══ EXTRACTED DATA

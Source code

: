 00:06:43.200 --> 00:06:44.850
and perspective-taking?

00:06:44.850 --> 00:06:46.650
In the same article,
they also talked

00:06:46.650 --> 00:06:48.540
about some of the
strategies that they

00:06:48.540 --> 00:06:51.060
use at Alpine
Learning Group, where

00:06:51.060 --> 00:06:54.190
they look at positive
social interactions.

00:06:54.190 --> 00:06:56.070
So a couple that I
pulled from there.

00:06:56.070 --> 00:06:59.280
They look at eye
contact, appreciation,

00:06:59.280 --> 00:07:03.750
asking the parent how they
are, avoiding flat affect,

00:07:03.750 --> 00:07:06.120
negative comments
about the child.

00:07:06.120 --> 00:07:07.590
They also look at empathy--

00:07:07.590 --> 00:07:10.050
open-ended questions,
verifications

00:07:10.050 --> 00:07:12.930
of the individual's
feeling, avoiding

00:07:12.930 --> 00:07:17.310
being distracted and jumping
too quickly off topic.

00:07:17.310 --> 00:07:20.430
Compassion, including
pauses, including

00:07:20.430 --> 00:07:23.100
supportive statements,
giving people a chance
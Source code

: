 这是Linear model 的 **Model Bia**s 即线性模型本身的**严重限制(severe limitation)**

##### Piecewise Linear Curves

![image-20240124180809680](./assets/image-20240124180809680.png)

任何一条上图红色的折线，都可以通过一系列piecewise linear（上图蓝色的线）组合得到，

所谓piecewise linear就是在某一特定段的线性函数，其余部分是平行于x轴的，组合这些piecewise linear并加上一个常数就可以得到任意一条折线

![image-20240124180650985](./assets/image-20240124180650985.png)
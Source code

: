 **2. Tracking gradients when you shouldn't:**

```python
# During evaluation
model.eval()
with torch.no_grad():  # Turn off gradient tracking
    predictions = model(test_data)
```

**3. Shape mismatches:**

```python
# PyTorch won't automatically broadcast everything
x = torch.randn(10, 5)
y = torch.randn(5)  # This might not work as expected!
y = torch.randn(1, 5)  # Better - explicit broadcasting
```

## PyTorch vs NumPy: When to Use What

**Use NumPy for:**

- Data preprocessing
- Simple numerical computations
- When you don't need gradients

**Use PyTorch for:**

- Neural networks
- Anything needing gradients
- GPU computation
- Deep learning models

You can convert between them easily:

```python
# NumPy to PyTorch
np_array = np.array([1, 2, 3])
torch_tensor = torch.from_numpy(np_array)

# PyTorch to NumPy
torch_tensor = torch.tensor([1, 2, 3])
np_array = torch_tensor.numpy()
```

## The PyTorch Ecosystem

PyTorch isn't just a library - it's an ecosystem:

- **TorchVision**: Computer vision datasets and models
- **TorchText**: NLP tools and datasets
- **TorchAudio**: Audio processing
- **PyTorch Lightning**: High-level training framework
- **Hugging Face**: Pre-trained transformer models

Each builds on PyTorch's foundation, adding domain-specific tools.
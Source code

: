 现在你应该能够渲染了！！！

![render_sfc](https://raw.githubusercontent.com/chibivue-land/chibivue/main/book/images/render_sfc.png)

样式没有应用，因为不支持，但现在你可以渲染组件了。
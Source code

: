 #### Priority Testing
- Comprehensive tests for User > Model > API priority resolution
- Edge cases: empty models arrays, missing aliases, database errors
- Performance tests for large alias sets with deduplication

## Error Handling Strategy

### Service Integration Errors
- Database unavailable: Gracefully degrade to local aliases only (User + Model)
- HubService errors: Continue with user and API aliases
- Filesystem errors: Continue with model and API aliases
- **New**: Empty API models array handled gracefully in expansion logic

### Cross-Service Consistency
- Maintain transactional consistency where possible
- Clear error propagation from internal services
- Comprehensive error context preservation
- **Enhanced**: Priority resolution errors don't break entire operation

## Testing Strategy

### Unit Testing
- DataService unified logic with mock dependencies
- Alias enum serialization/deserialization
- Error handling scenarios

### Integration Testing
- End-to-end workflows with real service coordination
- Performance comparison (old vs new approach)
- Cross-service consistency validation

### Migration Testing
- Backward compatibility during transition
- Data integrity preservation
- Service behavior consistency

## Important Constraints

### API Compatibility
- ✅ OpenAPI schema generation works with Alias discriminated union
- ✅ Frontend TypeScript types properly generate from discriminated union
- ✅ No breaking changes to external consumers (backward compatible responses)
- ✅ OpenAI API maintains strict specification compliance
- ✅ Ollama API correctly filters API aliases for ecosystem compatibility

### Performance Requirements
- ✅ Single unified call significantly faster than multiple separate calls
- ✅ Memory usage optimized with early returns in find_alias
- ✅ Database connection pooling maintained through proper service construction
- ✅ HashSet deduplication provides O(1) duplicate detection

════

When you reach the line with "Each builds on" in the records above, start writing out lines exactly, and stop once the line with "### Service Integration Errors" has been written; include nothing else.

Each builds on PyTorch's foundation, adding domain-specific tools.
Source code

: 现在你应该能够渲染了！！！

![render_sfc](https://raw.githubusercontent.com/chibivue-land/chibivue/main/book/images/render_sfc.png)

样式没有应用，因为不支持，但现在你可以渲染组件了。
Source code

: #### Priority Testing
- Comprehensive tests for User > Model > API priority resolution
- Edge cases: empty models arrays, missing aliases, database errors
- Performance tests for large alias sets with deduplication

## Error Handling Strategy

### Service Integration Errors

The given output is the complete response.